But it’s not just the size of those beastly yaks that makes one wonder whether they may actually defeat the purpose of kayak fishing, that is fishing from a nimble and portable craft, nor the fact that their manufacturers tout them as being suitable for fishing standing (they are not, unless you’re an acrobat) – it’s the fact that they’ve become overly accessorized, to a point where it’s hard for their users to fish from them.
An overly accessorized fishing kayak is a kayak that makes it hard for you to fish from it. You may simply call this problem Clutter.
Let’s take a look at the kayak’s cockpit area, sometimes called the ‘deck’ in SOT and hybrid kayak models –
The kayak’s cockpit, or deck, should provide the angler with maximum range of motion and comfort, and in this sense any additional item attached to it is potentially counterproductive. Furthermore, the negative effect of any additional object in such a restricted space is amplified due to the fact that it encroaches on an increasingly restricted space.
While small boats offer a wide, open, and clutter-free space in front of the angler, kayaks’ decks feature, among other things, a leaning bar, deck mounted rod holders, foot braces, electronics, one or more storage hatch, deck mounted rod holders, a rudder’s handle, and possibly more… And the angler who sits there with their own legs surrounded by all this gear, is expected to handle their tackle successfully in this overcrowded space, and land fish there, safely. And the list does not stop here, since among these unproductive objects are also live bait tanks and live fish tanks… and even the pedals of a pedal drive that you, the angler can push or rotate with your feet, while attempting to stabilize yourself with one hand and manipulating the rudder with the other. Interestingly, these simultaneous activities are being promoted as ‘hands-free fishing’.
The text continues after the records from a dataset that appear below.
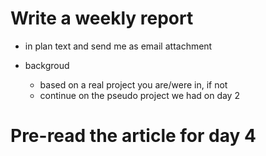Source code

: # Write a weekly report

*	in plan text and send me as email attachment

*	backgroud

	-	based on a real project you are/were in, if not
	-	continue on the pseudo project we had on day 2
	
# Pre-read the article for day 4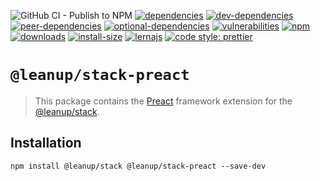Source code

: ![GitHub CI - Publish to NPM](https://github.com/leanupjs/leanup/workflows/GitHub%20CI%20-%20Publish%20to%20NPM/badge.svg)
[![dependencies][dependencies]][dependencies-url]
[![dev-dependencies][dev-dependencies]][peer-dependencies-url]
[![peer-dependencies][peer-dependencies]][peer-dependencies-url]
[![optional-dependencies][optional-dependencies]][peer-dependencies-url]
[![vulnerabilities][vulnerabilities]][vulnerabilities-url]
[![npm][npm]][npm-url]
[![downloads][downloads]][downloads-url]
[![install-size][install-size]][install-size-url]
[![lernajs][lernajs]][lernajs-url]
[![code style: prettier](https://img.shields.io/badge/code_style-prettier-ff69b4.svg)](https://github.com/prettier/prettier)

[npm]: https://img.shields.io/npm/v/@leanup/cli-preact
[npm-url]: https://www.npmjs.com/package/@leanup/cli-preact
[dependencies]: https://status.david-dm.org/gh/leanupjs/leanup.svg?path=packages/stack/frameworks/preact&ref=release/1.2
[dependencies-url]: https://david-dm.org/leanupjs/leanup?path=packages/stack/frameworks/preact&ref=release/1.2
[dev-dependencies]: https://status.david-dm.org/gh/leanupjs/leanup.svg?path=packages/stack/frameworks/preact&ref=release/1.2&type=dev
[dev-dependencies-url]: https://david-dm.org/leanupjs/leanup?path=packages/stack/frameworks/preact&ref=release/1.2&type=dev
[peer-dependencies]: https://status.david-dm.org/gh/leanupjs/leanup.svg?path=packages/stack/frameworks/preact&ref=release/1.2&type=peer
[peer-dependencies-url]: https://david-dm.org/leanupjs/leanup?path=packages/stack/frameworks/preact&ref=release/1.2&type=peer
[optional-dependencies]: https://status.david-dm.org/gh/leanupjs/leanup.svg?path=packages/stack/frameworks/preact&ref=release/1.2&type=optional
[optional-dependencies-url]: https://david-dm.org/leanupjs/leanup?path=packages/stack/frameworks/preact&ref=release/1.2&type=optional
[vulnerabilities]: https://img.shields.io/snyk/vulnerabilities/npm/@leanup/cli-preact
[vulnerabilities-url]: https://snyk.io/test/npm/@leanup/cli-preact
[downloads]: https://img.shields.io/npm/dt/@leanup/cli-preact
[downloads-url]: https://npmcharts.com/compare/@leanup/cli-preact?minimal=true
[install-size]: https://packagephobia.now.sh/badge?p=@leanup/cli-preact@next
[install-size-url]: https://packagephobia.now.sh/result?p=@leanup/cli-preact@next
[lernajs]: https://img.shields.io/badge/managed%20with-lerna-blueviolet
[lernajs-url]: https://lerna.js.org

# `@leanup/stack-preact`

> This package contains the [Preact](https://preactjs.com) framework extension for the [@leanup/stack](https://www.npmjs.com/package/@leanup/stack).

## Installation

`npm install @leanup/stack @leanup/stack-preact --save-dev`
This is yet another example of how the fundamental economics law of diminishing returns works: At some point, ‘More is Less’, and fishing kayaks have reached this point years ago.
In contrast, small boats don’t present to their users such unwanted challenges, except for the motorized paddle boards classified by their manufacturers as microskiffs, which are deficient as far as proper workspace is concerned, and therefore offer reduced functionality.
Kayak manufacturers are engaged in a verbal competition, and one of the fronts in this battle is over the notion of kayak fishing standing. Kayak manufacturers have come to realize that in order to get anglers interested in their kayaks they need show that their kayaks are stable. The best way to do is to show someone fishing standing in the kayak’s cockpit. Whether this scenario is practical for the average middle aged or elderly angler out there, or for anglers who happen to be somehow overweight, or tall, or suffer from balancing issues is a whole different story. The same problem applies to those kayaks’ stability in real-world conditions, such as when the stand-up angler loses balances for some reason, and they’re required to sit down swiftly in order to regain it…
Furthermore, who wants to stand up and fish while constantly having to pay attention to their balance and allocating considerable physical and mental resources to such task?
If you stand in a boat and fish from it, you need to be able to focus on fishing and on nothing else, and you want to enjoy fishing without a little red light blinking in the back of your head warning you to watch out and maintain your precarious balance or you’d go swimming with your tackle…
How is this related to superfluous accessories? – Well, kayak manufacturers devised yet another way to clutter the decks of their fishing kayak models, and they do it all the way by outfitting their top of the line models with leaning bars –
What’s a lean bar, or lean frame? It’s a large size, vertical metal frame that the angler can erect in the front part of their kayak’s deck. The idea behind this device is that when the angler stands up in their mono-hull (sit-in, SOT or hybrid) kayak they feel unstable (well, they are indeed unstable), and they would like to hold on to something, or lean on something in order to feel less unstable.
It’s a purely psychological notion, since such bar cannot increase the limited, actual (physical, I.E. real-world) stability that the kayak offers, because what determines that kayak’s stability are its form and its size, in other words – its design, and how it distributes the kayak’s volume (size) and buoyancy to achieve maximal stability.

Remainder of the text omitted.